フロマGのチーズときどき食文化

カツオ節とチーズ

2016年5月15日掲載

カビ付けしていない荒節

新緑が輝く季節、目には青葉・・とくれば初鰹の句が浮かんでくるのは、ちょっと古いかな?。私はことの他カツオが好きで、かつてはこの季節になると土佐までカツオを食べに何度か行きました。カツオは早春、南方から黒潮に乗って北上してきます。九州とか、土佐沖では3月から4月、関東あたりは5、6月位。江戸川柳に出てくるカツオ騒動は、この頃の情景を描いたものでしょう。考えて見ると、カツオは不思議な魚ですね。これほど知られ珍重されている魚のわりには、料理の幅が実に狭い。大方の人は、カツオといえばほとんどが刺身で食べますね。私も煮魚や焼き魚にしたカツオを食べたことは無い。もちろんハラス干しとかナマリ節、酒盗など産地にはいろいろはあるけど、これは珍味の一種です。でも、カツオには日本料理には絶対欠かせない役割がある。それがカツオ節です。

カビ付けした枯れ節

漁船の性能が格段に良くなった今は違いますが、かつては、カツオ節の産地といえば西日本が中心でした。それには訳がある。いろんな理由が考えられますが、春のカツオは脂が少ない。調べてみると春物は脂肪分0.5%に対し秋物、いわゆる下りカツオは6.2%もあります。これではカツオ節になった時に脂がにじみ出てくる。チーズだってパルミジャーノなどの硬くて熟成期間の長いチーズの場合、原料乳から脂肪の一部を抜き取ります。
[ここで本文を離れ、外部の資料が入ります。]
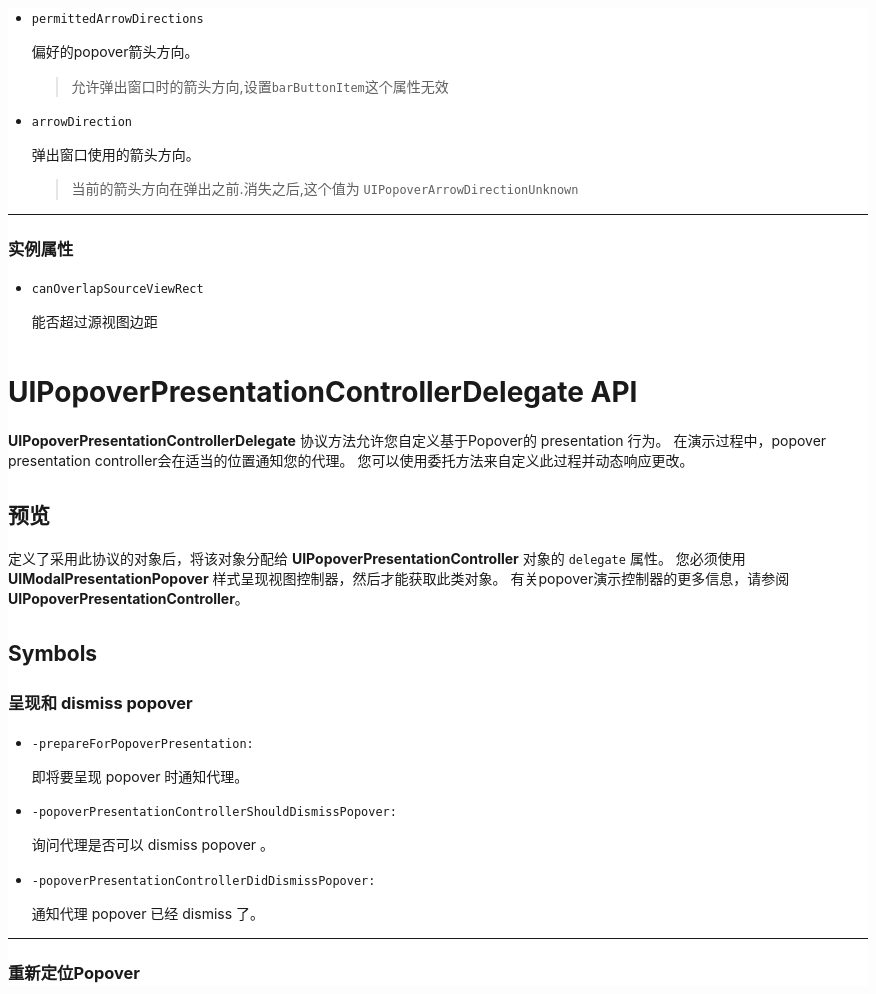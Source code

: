 * `permittedArrowDirections`

  偏好的popover箭头方向。

  > 允许弹出窗口时的箭头方向,设置`barButtonItem`这个属性无效

* `arrowDirection`

  弹出窗口使用的箭头方向。

  > 当前的箭头方向在弹出之前.消失之后,这个值为 `UIPopoverArrowDirectionUnknown`

---



### 实例属性

* `canOverlapSourceViewRect`

  能否超过源视图边距




# UIPopoverPresentationControllerDelegate API

**UIPopoverPresentationControllerDelegate** 协议方法允许您自定义基于Popover的 presentation 行为。 在演示过程中，popover presentation controller会在适当的位置通知您的代理。 您可以使用委托方法来自定义此过程并动态响应更改。



## 预览

定义了采用此协议的对象后，将该对象分配给 **UIPopoverPresentationController** 对象的  `delegate`  属性。 您必须使用 **UIModalPresentationPopover** 样式呈现视图控制器，然后才能获取此类对象。 有关popover演示控制器的更多信息，请参阅 **UIPopoverPresentationController**。



## Symbols

### 呈现和 dismiss popover

* `-prepareForPopoverPresentation:`

  即将要呈现 popover 时通知代理。

* `-popoverPresentationControllerShouldDismissPopover:`

  询问代理是否可以 dismiss  popover 。

* `-popoverPresentationControllerDidDismissPopover:`

  通知代理 popover 已经 dismiss 了。

---



### 重新定位Popover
カツオは北上するに従い脂がのってくるのです。だから油分の少ないカツオが獲れる西日本にカツオ節の生産地が多かったのではないかと私はにらんでいます。

固いが崩れやすいパルミジャーノ

さて、元々カツオ節は節(フシ)に卸した身を茹でてから干していた。それを江戸時代に紀州の勘太郎という人が、茹でたカツオの節を、燻乾、つまり煙でいぶしながら乾燥させるという現在の「荒節」に近いものを考えだします。それを「熊野節」といい、その製法を土佐藩が採用、藩をあげて生産に取り組みます。だけど土佐藩は消費地の江戸までは遠いので輸送中にカツオ節にカビが生える。やれどうしたものか、困ったことでしょうが、しかし、彼らは有用なカビを選別して育成することにより、有害なカビを抑える方法を編み出します。そのカビが内部の水分を吸い出し、更に乾燥を進めて保存性を高めると共に、カビが出す酵素が酸化しやすい脂肪や、蛋白質を分解し旨味をも増幅させることになるのです。これが「土佐節」と呼ばれ大阪や江戸で珍重されるようになり、土佐はカツオ節の一大産地になる。それにしても日本人はすごい。19世紀の中頃パスツールが微生物の存在を明らかにする100年以上前から、微生物を選別しコントロールしていたのです。

超硬質チーズのスプリンツ

カビをつけないものは「荒節」といい、カビを付けて熟成させた物を「枯れ節」といいますが、こちらはチーズと同じ発酵食品なのです。蛋白質も酵素によって旨味成分に分解されている。水分は13~15%。非常に固く、叩くと金属的な音がします。世界中にこれほど固い加工食品はないでしょう。しかも、一瞬にしてダシが獲れるという優れものです。洋風料理のだしといえば牛の骨や肉、大量の野菜やらを使って数時間煮込んでとるスープストックですが、カツオ節なら数十秒で採れる。これにはフランスのシェフ達もびっくりだそうです。最近はフランスの一流シェフも日本のだしを隠し味に使う人も多いとか。

カツオ節のように削って・・

チーズでいうと超硬質のパルミジャーノの水分が枯れ節と同じく15%位ですが、それほど固くないし脂肪が多いせいか崩れやすいですね。チーズでいうとスプリンツの方がカツオ節に近いかな。ずっと以前にスイスにチーズ探訪の旅をした時に、あるチーズ工房で自慢のスプリンツをご馳走してくれたのですが、なんとその時は工場のエライさんが自ら、カツオ節削り器(風)を持ち出してきて、チーズをカツオ節のように薄く削ってくれたのです。感激した私は、思わずそのスイス製のカツオ節刷り器風を買ってしまったのでした。